[Exercise] Copy each line that contains the string "center", taking them from the material.

(Record extracts Opens)

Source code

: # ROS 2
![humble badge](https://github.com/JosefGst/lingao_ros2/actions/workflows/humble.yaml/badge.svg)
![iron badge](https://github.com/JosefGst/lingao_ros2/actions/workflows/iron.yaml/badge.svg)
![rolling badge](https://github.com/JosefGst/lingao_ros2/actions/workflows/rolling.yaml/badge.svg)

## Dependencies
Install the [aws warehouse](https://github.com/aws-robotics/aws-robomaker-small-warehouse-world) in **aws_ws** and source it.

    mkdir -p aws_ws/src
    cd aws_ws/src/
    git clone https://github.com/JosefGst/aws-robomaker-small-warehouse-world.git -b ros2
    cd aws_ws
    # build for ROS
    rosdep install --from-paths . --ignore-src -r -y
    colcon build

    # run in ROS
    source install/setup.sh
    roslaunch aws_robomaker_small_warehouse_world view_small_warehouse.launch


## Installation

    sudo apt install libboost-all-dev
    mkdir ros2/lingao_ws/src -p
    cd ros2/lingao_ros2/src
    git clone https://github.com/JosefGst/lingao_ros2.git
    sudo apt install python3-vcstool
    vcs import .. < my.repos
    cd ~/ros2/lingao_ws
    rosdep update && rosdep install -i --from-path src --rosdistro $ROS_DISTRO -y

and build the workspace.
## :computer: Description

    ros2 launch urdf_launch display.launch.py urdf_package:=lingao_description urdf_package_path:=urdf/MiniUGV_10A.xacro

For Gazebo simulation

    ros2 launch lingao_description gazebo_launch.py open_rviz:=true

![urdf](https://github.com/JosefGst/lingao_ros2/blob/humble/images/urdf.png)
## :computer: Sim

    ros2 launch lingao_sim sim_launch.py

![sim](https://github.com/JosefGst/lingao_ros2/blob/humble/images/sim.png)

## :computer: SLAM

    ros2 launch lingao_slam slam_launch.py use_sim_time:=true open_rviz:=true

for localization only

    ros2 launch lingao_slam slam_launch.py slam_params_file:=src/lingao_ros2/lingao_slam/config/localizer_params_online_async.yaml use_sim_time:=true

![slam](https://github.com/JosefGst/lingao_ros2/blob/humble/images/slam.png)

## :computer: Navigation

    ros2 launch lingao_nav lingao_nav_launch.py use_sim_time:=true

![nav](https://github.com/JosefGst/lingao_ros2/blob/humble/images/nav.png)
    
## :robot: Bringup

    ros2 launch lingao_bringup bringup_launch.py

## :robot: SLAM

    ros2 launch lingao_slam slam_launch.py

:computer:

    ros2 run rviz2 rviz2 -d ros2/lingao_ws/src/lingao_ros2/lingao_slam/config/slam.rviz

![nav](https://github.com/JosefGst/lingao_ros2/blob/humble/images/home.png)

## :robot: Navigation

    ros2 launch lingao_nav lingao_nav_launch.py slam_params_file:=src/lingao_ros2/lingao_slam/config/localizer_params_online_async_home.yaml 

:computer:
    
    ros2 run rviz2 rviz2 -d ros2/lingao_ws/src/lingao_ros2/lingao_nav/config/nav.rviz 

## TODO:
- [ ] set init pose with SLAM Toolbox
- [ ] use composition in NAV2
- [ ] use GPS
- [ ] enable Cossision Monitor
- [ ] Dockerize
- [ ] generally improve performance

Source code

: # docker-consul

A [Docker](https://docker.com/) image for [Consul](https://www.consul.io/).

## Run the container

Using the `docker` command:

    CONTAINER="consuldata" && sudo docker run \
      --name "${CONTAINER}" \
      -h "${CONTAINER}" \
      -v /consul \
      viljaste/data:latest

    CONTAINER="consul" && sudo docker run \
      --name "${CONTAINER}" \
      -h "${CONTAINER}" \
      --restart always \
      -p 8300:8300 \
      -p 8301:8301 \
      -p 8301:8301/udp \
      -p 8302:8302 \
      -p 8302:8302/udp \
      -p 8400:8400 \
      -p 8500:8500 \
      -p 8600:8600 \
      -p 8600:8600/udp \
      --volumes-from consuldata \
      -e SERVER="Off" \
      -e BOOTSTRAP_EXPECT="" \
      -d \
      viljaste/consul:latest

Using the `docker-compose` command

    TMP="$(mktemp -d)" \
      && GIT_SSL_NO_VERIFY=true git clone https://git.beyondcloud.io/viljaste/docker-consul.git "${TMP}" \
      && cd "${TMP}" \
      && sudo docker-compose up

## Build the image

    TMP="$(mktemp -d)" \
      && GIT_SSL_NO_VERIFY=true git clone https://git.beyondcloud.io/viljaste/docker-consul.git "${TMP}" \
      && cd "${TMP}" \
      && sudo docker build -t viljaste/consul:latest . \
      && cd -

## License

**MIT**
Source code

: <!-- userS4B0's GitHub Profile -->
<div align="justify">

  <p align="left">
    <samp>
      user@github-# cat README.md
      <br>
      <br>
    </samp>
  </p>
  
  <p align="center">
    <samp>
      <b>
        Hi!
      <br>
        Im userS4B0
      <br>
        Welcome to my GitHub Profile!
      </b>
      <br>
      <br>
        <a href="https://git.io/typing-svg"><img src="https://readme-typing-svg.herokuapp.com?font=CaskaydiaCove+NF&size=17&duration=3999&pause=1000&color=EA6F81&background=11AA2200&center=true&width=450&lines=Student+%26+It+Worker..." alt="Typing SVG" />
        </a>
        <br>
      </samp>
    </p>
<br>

(Record extracts Closes)
(Record extracts Opens)

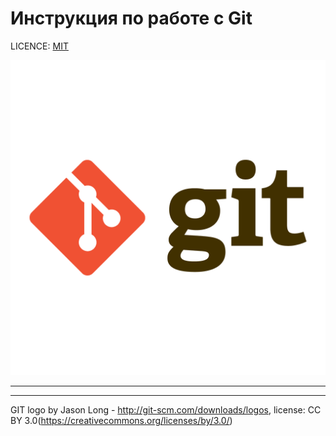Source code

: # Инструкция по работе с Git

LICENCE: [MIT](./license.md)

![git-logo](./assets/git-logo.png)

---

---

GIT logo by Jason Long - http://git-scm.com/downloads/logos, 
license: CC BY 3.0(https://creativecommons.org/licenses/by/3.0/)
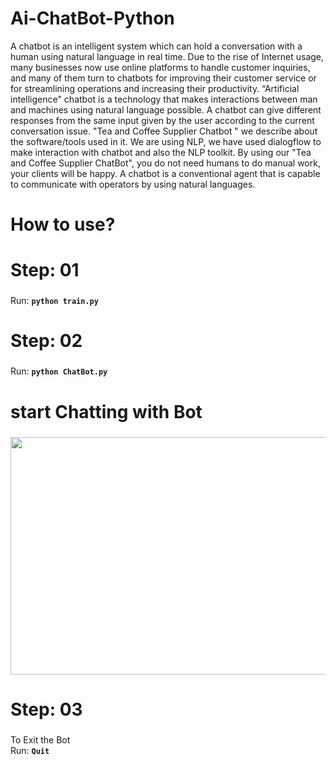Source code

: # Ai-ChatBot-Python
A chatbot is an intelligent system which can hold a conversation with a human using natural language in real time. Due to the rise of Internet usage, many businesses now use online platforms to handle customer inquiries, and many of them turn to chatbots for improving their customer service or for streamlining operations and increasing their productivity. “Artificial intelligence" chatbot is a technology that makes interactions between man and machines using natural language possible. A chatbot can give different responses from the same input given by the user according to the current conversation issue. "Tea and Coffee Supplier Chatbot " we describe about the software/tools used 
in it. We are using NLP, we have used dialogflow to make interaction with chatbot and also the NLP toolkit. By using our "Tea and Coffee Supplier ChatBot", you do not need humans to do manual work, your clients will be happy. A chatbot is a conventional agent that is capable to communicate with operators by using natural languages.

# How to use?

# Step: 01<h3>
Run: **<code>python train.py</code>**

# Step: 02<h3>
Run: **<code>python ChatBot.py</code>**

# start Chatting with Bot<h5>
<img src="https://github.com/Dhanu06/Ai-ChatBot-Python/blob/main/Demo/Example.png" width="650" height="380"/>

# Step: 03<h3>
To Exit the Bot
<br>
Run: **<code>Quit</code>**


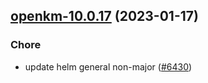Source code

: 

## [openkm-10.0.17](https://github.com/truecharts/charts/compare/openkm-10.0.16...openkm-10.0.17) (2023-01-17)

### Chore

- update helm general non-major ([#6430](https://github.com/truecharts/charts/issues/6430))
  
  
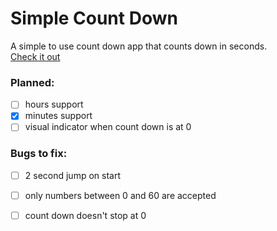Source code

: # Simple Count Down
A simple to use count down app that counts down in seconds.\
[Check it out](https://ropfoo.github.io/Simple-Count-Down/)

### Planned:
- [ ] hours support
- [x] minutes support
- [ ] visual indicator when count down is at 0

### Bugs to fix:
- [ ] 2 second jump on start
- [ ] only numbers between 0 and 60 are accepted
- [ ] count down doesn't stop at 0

(Record extracts Closes)

[Task answer]
  <p align="center">
        <a href="https://git.io/typing-svg"><img src="https://readme-typing-svg.herokuapp.com?font=CaskaydiaCove+NF&size=17&duration=3999&pause=1000&color=EA6F81&background=11AA2200&center=true&width=450&lines=Student+%26+It+Worker..." alt="Typing SVG" />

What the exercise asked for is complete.